The texts in the corpus were all typed from photocopy by transcribers in the Department of Linguistics, Lancaster University. Although labour-intensive and thus expensive, this procedure was necessary because the quality of the images was too low to allow for the text to be scanned in using OCR. Click here for an example of the chaos that results when an OCR-capture was taken of one page's image - and here for the image from which it was acquired.
The text was inputted in a basic SGML-compatible format that has much in common with HTML. This was for two reasons: firstly, to simplify the encoding for the transcribers, and secondly, to permit automatic mapping to a TEI-conformant SGML/XML encoding or a fully Web-compatible HTML format.
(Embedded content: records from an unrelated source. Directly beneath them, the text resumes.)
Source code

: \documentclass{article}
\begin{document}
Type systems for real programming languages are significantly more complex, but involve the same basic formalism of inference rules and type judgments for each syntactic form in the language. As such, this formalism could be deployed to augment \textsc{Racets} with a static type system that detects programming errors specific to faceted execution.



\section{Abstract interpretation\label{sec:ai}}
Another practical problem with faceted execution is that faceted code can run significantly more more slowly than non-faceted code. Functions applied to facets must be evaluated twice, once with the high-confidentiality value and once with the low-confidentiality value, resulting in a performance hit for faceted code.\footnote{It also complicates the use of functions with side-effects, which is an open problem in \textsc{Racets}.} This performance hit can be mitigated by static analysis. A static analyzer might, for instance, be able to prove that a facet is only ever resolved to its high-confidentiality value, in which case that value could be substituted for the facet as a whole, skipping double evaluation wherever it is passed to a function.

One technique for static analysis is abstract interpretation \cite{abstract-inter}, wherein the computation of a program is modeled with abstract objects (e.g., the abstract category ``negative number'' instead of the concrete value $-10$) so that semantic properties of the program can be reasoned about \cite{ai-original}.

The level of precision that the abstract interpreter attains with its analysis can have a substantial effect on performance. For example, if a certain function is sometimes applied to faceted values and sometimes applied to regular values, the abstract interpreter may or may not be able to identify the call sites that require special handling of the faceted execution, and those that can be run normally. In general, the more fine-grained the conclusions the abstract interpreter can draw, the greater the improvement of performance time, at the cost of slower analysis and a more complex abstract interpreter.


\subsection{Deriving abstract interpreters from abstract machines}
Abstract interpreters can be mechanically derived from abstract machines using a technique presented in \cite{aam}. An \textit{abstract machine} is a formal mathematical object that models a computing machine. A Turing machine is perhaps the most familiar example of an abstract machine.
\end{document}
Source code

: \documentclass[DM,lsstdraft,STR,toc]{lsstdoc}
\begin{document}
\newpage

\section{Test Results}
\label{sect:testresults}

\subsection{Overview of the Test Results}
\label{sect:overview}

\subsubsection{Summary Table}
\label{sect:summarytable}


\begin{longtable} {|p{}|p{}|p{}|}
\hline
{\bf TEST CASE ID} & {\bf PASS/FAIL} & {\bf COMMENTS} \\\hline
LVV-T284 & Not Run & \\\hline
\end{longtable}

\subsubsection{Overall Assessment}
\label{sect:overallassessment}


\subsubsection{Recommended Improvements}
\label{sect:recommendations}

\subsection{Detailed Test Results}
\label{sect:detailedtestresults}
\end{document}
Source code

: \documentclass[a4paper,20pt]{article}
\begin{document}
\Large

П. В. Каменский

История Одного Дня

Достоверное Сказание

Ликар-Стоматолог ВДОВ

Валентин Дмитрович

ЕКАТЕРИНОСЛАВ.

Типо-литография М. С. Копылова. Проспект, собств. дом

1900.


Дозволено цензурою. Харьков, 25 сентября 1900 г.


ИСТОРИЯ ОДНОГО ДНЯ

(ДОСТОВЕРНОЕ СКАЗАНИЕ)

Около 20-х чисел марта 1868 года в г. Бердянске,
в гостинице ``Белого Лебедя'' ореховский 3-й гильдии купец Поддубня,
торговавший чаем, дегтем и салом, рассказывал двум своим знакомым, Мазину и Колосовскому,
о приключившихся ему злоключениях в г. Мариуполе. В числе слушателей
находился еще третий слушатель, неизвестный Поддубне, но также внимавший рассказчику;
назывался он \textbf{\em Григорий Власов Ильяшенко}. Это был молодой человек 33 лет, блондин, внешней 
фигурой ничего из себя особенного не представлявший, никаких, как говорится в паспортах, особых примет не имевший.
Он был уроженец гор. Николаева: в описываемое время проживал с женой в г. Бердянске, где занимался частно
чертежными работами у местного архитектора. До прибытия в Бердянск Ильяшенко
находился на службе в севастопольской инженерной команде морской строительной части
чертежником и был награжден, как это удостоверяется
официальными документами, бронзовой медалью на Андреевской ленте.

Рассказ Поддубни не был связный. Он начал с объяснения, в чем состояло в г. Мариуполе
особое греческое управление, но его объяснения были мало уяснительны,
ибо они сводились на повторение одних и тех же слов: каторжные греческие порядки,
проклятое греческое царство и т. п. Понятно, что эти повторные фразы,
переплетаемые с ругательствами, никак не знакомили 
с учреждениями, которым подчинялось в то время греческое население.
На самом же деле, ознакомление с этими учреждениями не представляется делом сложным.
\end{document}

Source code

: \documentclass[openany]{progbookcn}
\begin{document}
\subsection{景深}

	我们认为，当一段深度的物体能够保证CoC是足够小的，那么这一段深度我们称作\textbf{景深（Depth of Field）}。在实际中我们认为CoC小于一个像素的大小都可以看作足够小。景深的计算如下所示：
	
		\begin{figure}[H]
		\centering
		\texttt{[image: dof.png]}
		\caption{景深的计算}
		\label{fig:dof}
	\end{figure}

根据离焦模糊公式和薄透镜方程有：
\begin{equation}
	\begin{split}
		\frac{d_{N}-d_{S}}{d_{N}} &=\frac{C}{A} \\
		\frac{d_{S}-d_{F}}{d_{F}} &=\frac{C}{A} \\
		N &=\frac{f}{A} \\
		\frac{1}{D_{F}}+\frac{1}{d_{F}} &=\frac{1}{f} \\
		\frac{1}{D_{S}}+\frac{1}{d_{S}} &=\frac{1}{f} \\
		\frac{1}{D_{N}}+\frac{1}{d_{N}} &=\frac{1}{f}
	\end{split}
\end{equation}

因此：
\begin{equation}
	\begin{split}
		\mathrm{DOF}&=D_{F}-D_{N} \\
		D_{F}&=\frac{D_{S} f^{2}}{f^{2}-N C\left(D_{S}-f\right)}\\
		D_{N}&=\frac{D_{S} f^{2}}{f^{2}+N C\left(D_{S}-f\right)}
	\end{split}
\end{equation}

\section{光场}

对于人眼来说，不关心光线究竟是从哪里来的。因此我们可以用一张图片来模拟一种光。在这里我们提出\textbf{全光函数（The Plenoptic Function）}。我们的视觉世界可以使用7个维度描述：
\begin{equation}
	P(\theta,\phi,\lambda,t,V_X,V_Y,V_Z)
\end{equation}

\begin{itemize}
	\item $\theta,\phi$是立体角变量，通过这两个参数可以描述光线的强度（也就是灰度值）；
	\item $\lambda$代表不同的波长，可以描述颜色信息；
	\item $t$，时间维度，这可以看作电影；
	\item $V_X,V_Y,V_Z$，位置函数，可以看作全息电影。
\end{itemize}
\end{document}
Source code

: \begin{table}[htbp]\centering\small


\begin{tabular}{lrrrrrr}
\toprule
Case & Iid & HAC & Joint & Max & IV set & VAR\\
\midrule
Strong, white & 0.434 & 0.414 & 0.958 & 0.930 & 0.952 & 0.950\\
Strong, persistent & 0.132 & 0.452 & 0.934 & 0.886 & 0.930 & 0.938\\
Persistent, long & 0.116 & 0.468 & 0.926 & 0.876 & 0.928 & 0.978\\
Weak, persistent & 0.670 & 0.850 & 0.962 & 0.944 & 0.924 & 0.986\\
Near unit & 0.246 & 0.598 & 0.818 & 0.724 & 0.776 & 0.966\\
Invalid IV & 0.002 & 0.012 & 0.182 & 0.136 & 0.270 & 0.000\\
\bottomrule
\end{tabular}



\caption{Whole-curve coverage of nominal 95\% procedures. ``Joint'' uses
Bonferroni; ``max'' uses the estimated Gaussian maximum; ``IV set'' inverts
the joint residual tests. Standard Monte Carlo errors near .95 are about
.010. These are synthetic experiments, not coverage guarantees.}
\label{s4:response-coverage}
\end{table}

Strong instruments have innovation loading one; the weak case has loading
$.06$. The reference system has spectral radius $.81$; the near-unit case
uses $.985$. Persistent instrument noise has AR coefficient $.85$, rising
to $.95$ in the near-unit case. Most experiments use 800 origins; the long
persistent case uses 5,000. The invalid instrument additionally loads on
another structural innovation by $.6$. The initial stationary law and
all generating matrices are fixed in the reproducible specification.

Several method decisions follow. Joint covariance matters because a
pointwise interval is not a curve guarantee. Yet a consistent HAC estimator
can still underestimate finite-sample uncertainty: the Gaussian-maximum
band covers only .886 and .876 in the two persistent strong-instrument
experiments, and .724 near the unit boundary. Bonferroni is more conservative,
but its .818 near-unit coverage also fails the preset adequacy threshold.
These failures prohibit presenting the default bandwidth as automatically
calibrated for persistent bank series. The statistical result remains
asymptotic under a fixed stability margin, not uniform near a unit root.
Spelling in the seventeenth century was not fixed, and varies between and even within different individuals' practice. The use of regularised spellings in the corpus was a controversial but necessary step. If corpus analysis pacages such as concordancers are to function at an acceptable level of performance, they must not make such elementary mistakes as treating - for instance - Cromwel and Cromwell (two popular spellings of this leader's name) as different words. To avoid this, it is necessary to regularise spelling.
However, it is to be recognised that to maximise their utility to the historian, the electronic versions of the newsbooks should remain as close to the originals as possible: therefore, the original spellings should not simply be jettisoned. Rather, a solution was adopted which allowed both the original spelling and a standardised, 20th/21st Century Standard English form to be preserved in the markup. This was accomplished using the <reg> element (short for regularise). From an original text with <reg> elements, it is possible to derive by a very simple algorithm both a regularised version and an original-spelling version, as is demonstrated on these pages by means of the sample data.
Thus, the markup scheme as developed allows us to have the best of bost worlds, and to gain maximum utility from the corpus.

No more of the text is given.